What just happened?
JPMorgan Chase, the biggest bank in America, announced that it lost $2 billion on a massive trade placed out of its London office.
What was the trade?
The trade came to light earlier this year, when reports surfaced of a "London Whale" — a trader at JPMorgan who had accumulated a position so big it was affecting the whole market.
The trade involved an index of corporate credit default swaps. These are essentially insurance policies that pay off if a company can't make payments on its debts. (Credit default swaps became a household name during the financial crisis, when they were central to the blowup of AIG, a giant insurance company.)
JPMorgan took the big hit when it tried to back off from the trade and had to sell at a loss.
Doesn't the Volcker Rule ban banks from this kind of trading?
The Volcker Rule, adopted after the financial crisis, will ban commercial banks from "proprietary trading" — using their own money to make speculative bets.

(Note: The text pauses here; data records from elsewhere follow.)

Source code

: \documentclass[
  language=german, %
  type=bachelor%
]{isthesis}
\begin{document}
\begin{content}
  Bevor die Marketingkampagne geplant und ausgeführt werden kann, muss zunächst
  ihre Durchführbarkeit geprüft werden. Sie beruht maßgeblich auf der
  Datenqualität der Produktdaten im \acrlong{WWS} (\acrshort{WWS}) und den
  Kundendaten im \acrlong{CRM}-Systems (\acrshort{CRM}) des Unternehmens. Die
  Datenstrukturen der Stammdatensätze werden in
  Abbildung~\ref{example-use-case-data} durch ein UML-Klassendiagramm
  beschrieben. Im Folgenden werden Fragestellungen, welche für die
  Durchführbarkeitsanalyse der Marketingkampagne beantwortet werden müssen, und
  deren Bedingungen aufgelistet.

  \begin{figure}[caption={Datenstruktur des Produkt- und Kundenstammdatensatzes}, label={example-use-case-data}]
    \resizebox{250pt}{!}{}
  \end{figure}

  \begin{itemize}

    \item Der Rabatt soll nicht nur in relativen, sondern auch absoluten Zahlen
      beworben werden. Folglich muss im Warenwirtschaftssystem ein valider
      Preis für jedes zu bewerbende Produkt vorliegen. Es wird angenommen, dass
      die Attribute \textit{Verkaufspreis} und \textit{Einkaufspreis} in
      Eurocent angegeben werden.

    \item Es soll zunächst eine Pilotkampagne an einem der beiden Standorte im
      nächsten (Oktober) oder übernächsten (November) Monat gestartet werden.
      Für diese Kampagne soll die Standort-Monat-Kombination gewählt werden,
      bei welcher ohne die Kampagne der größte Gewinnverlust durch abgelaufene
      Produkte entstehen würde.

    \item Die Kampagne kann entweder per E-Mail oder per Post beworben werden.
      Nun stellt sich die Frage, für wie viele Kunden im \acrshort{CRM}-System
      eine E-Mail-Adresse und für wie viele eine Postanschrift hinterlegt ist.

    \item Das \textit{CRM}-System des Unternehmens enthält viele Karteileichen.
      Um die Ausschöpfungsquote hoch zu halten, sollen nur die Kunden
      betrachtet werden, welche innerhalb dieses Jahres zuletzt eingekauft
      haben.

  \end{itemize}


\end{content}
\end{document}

But the rule allows banks to make trades to hedge their risks. JPMorgan, not surprisingly, argues that this trade was a hedge gone wrong, not a speculative bet.
As regulators have been writing the details of the Volcker Rule, there has been a big debate over what counts as a hedge and what counts as a speculative bet.
Those pushing for a strict version of the rule argue that, to count as a hedge, a trade must hedge against a specific risk. So, for example, if a bank made a loan to a company, it could buy insurance that would pay off if the company defaulted on the loan.
The banks have been arguing for a broader definition. They want to be able to make trades as a hedge against their entire portfolio, not against particular, specific risks.
That's exactly the argument JPMorgan made about the trade that just went bad.
"The purpose of this is to hedge the macro risk of the company," a JPMorgan exec told ProPublica last month. "It's what we are supposed to be doing."
What's the bottom line?
JPMorgan has more than enough money to cover the loss it announced yesterday. The bank made nearly $6 billion in profit in the first quarter of this year alone. And other profitable trades mean the bank's current net trading loss is less than $1 billion.
But the news is likely to have an impact beyond the numbers.
It will hurt JPMorgan's reputation. Less than a month ago, CEO Jamie Dimon called media coverage of this trade "a tempest in a teapot."
Cut to yesterday's conference call: "The portfolio has proved to be riskier, more volatile and less effective as an economic hedge than we thought," Dimon said. "There were many errors, sloppiness and bad judgment."
JPMorgan has widely been viewed as the best risk manager among the big banks. Throughout the financial crisis, JPMorgan made a profit every quarter.
This mistake will not only dent this reputation. it will give more credibility to those arguing for a narrower implementation of the Volcker Rule to restrict the trades banks can make with their own money.